Since its inception, IARPA has been part of several prestigious White House research efforts. For example:

  • IARPA is part of the BRAIN Initiative, announced by the White House in April 2013, which supports developing and applying innovative technologies to create a dynamic understanding of brain function. Participants and project affiliates include DARPA, as well as numerous private companies, universities, and other organizations in the United States, Australia, Canada, and Denmark.
  • In July 2015, IARPA was named to lead foundational research and development for the National Strategic Computing Initiative (NSCI). This initiative called for the accelerated development of technologies for exascale supercomputers and funding research into post-semiconductor computing. The NSCI’s intent is to preserve U.S. dominance and its leadership role in high performance computing (HPC) in the face of other nation’s advances, by supporting users, vendor companies, software developers, and researchers.
  • Announced by the White House in October 2015, the Nanotechnology-Inspired Grand Challenge for Future Computing intends to help the U.S. develop transformational computing capabilities by combining innovations in multiple scientific disciplines. The Challenge sought to create a new type of computer that can proactively interpret and learn from data, solve unfamiliar problems using what it has learned, and operate with the energy efficiency of the human brain. IARPA assisted in this effort by applying what it learned from its Machine Intelligence from Cortical Networks (MICrONS) program, which aimed to close the performance gap between human analysts and automated pattern recognition systems by reverse-engineering the brain’s algorithms.
  • In May 2022, in an effort to ensure continued U.S. leadership in quantum information science and its technology applications, the White House launched the National Quantum Initiative (NQI). NQI encompasses contributions from across the federal government, as exemplified by quantum information science research, development, demonstration, and training activities pursued by executive departments and agencies. In support of NQI, IARPA has been at the leading edge of quantum computing research, as evidenced by many programs, including Entangled Logical Quibits (ELQ), Logical Quibits (LogiQ), and others.

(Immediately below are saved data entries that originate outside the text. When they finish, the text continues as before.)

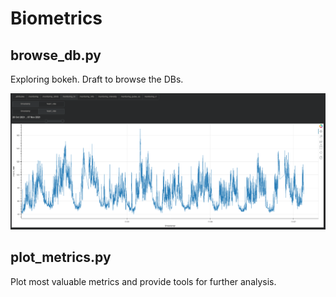 # Biometrics

## browse_db.py
Exploring bokeh. Draft to browse the DBs.

![browse_db](https://raw.githubusercontent.com/here-and-now/biometrics/master/images/browse_db.png
)

## plot_metrics.py

Plot most valuable metrics and provide tools for further analysis.




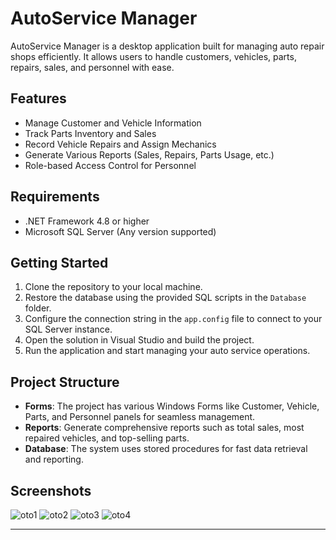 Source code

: # AutoService Manager

AutoService Manager is a desktop application built for managing auto repair shops efficiently. It allows users to handle customers, vehicles, parts, repairs, sales, and personnel with ease.

## Features

- Manage Customer and Vehicle Information
- Track Parts Inventory and Sales
- Record Vehicle Repairs and Assign Mechanics
- Generate Various Reports (Sales, Repairs, Parts Usage, etc.)
- Role-based Access Control for Personnel

## Requirements

- .NET Framework 4.8 or higher
- Microsoft SQL Server (Any version supported)

## Getting Started

1. Clone the repository to your local machine.
2. Restore the database using the provided SQL scripts in the `Database` folder.
3. Configure the connection string in the `app.config` file to connect to your SQL Server instance.
4. Open the solution in Visual Studio and build the project.
5. Run the application and start managing your auto service operations.

## Project Structure

- **Forms**: The project has various Windows Forms like Customer, Vehicle, Parts, and Personnel panels for seamless management.
- **Reports**: Generate comprehensive reports such as total sales, most repaired vehicles, and top-selling parts.
- **Database**: The system uses stored procedures for fast data retrieval and reporting.

## Screenshots

![oto1](https://github.com/dursunkatar/OtoServisLast/blob/master/oto1.png)
![oto2](https://github.com/dursunkatar/OtoServisLast/blob/master/oto2.png)
![oto3](https://github.com/dursunkatar/OtoServisLast/blob/master/oto3.png)
![oto4](https://github.com/dursunkatar/OtoServisLast/blob/master/oto4.png)

---


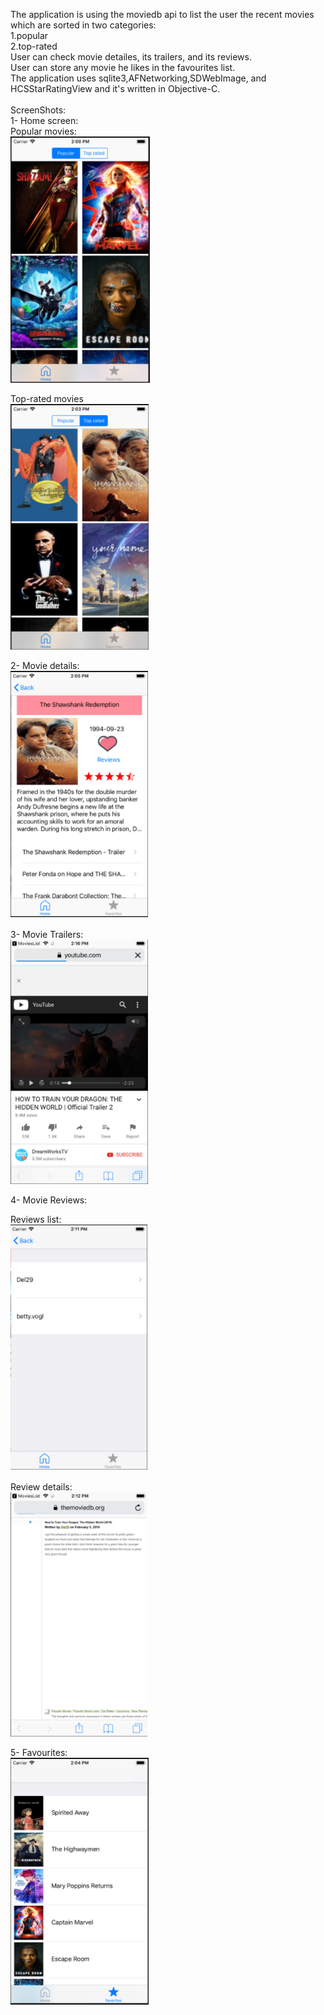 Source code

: The application is using the moviedb api to list the user the recent movies which are sorted in two categories:<br/>
1.popular<br/>
2.top-rated<br/>
User can check movie detailes, its trailers, and its reviews.<br/>
User can store any movie he likes in the favourites list.<br/>
The application uses sqlite3,AFNetworking,SDWebImage, and HCSStarRatingView and it's written in Objective-C.<br/> <br/>
ScreenShots:<br/>
1- Home screen:<br/>
Popular movies:<br/>
![Popular movies](https://github.com/DoaaTantawy/MoviesList-ios/blob/master/MoviesList/home_popular.png)<br/>

Top-rated movies<br/>
![Top-rated movies](https://github.com/DoaaTantawy/MoviesList-ios/blob/master/MoviesList/home_topRated.png)<br/>

2- Movie details:<br/>
![Movie details](https://github.com/DoaaTantawy/MoviesList-ios/blob/master/MoviesList/movie_details.png)<br/>

3- Movie Trailers:<br/>
![Movie Trailers](https://github.com/DoaaTantawy/MoviesList-ios/blob/master/MoviesList/trailer.png)<br/>

4- Movie Reviews:<br/>

Reviews list:<br/>
![Reviews list](https://github.com/DoaaTantawy/MoviesList-ios/blob/master/MoviesList/reviewList.png)<br/>

Review details:<br/>
![Review details](https://github.com/DoaaTantawy/MoviesList-ios/blob/master/MoviesList/reviewItem.png)<br/>

5- Favourites: <br/>
![Favourites](https://github.com/DoaaTantawy/MoviesList-ios/blob/master/MoviesList/favourites.png)<br/>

IARPA’s remarkable people—leaders, program managers (PM), and support staff—are the driving force behind our high-risk/high-payoff research effort successes.

From our first director, Dr. Lisa Porter, to our current director, Dr. Rick Muller, our leadership is steeped in technology. Dr. Porter, who served as deputy undersecretary of defense for research and engineering, is the co-founder and current co-president of the management, scientific, and technical consulting firm, LogiQ. Dr. Muller was senior manager of Quantum and Advanced Microsystems at Sandia National Laboratories and led the Quantum Information Science program there. He also served as the director of Department of Energy's (DOE) Quantum Systems Accelerator, one of the five centers DOE created under the National Quantum Initiative.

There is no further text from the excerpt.